I want to show you a practical approach to pseudonymization using views in MongoDB. We will be using a Game of Thrones characters collection, with their status (dead/alive). Here is an example of one document:

{
    "_id" : ObjectId("5ae13de5f54a365254c62ad1"),
    "firstName" : "Daenerys",
    "lastName" : "Targaryen",
    "nickName" : "Khaleesi",
    "house" : "Targaryen",
    "actor" : "Emilia Clarke",
    "gender" : "female",
    "status" : "alive"
}

You can download the dataset here.

And you can import it directly from command line:

mongoimport --drop -d gameofthrones -c characters 
gameofthrones.characters.json

Explore the dataset and notice that the “status” is not always specified. Sometimes this key/value is missing and we need to take that into account in our view.
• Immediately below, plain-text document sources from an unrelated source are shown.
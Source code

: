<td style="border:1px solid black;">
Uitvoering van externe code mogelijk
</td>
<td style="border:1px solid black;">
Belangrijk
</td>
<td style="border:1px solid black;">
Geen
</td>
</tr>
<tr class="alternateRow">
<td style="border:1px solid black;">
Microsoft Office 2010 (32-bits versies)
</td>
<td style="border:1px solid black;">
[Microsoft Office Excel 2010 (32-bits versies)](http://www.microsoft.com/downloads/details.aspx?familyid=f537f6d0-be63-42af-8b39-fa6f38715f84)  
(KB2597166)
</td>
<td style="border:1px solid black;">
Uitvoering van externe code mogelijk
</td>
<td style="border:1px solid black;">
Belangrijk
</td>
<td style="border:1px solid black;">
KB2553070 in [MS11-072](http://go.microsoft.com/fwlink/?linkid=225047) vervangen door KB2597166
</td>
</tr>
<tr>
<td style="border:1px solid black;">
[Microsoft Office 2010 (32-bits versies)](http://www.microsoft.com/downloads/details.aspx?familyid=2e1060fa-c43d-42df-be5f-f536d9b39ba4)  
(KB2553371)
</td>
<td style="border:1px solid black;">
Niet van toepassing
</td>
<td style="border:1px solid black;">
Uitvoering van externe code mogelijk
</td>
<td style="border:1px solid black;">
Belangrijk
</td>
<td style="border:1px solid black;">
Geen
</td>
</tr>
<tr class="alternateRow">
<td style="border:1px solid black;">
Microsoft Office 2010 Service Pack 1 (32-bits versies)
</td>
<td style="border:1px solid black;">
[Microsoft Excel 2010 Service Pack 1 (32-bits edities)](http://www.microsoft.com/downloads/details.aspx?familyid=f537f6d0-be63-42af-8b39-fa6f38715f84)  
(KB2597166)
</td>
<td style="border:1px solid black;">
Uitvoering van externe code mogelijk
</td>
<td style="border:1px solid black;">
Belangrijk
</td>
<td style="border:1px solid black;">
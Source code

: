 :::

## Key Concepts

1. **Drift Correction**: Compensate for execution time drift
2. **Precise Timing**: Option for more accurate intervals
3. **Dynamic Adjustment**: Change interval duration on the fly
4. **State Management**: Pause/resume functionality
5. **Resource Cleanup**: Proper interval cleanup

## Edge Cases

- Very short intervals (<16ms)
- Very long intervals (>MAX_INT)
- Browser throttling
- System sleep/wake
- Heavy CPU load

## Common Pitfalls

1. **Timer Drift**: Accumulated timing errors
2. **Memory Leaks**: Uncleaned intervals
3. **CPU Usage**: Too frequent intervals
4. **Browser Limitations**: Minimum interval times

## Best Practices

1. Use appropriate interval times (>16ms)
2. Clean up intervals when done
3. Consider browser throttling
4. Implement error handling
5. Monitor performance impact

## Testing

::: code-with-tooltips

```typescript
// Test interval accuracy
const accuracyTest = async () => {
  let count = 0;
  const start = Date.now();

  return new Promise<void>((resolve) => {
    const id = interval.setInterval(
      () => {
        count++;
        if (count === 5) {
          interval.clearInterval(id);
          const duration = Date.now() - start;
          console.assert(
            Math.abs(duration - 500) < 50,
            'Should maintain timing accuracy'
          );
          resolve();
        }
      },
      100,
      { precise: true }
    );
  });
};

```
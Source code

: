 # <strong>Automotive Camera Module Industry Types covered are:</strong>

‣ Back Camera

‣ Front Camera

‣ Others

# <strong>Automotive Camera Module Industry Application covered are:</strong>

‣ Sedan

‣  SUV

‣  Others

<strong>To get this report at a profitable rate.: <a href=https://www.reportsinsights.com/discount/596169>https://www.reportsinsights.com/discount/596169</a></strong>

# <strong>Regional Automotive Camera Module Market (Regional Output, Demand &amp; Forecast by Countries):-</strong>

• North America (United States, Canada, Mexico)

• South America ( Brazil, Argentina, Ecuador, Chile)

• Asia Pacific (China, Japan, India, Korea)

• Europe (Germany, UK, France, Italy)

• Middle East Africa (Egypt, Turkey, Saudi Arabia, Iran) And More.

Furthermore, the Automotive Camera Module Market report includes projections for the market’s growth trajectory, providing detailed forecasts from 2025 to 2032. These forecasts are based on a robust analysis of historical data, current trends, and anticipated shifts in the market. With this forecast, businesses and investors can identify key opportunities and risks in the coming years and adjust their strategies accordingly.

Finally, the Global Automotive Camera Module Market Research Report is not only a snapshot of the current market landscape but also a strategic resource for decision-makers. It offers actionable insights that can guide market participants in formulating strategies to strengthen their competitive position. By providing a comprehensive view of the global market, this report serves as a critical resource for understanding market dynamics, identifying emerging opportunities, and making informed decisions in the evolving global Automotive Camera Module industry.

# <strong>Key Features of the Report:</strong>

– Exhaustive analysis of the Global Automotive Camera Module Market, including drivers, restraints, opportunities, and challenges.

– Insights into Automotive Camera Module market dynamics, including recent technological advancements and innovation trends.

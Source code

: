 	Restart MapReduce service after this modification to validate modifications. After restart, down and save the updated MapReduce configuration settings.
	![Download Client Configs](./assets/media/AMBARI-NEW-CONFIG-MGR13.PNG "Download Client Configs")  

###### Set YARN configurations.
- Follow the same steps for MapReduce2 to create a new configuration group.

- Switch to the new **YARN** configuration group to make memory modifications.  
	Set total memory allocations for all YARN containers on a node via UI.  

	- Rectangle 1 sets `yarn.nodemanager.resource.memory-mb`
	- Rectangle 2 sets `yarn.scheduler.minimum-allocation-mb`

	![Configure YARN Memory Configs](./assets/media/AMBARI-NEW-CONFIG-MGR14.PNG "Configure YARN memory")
Because the “status” is a sensitive data full of spoilers, we want to hide this in a spoiler-free view.

Create the view

In this example, we used the following aggregation pipeline to generate the view:

> use gameofthrones
> db.characters.aggregate([
{ "$project" : 
    { 
        _id : 0,
        "firstName" : 1, 
        "lastName" : 1, 
        "house" : 1,
        "status" : 
        {
            "$cond": [{ "$eq": [ "$status", undefined ] }, $status = "Not Specified", $status = "*****" ],
        }    
    } 
} 
])

This aggregation pipeline will project the collection and replace the content of the field “status” with “*****” if this field exists. If not, the “status” will mention “Not Specified”.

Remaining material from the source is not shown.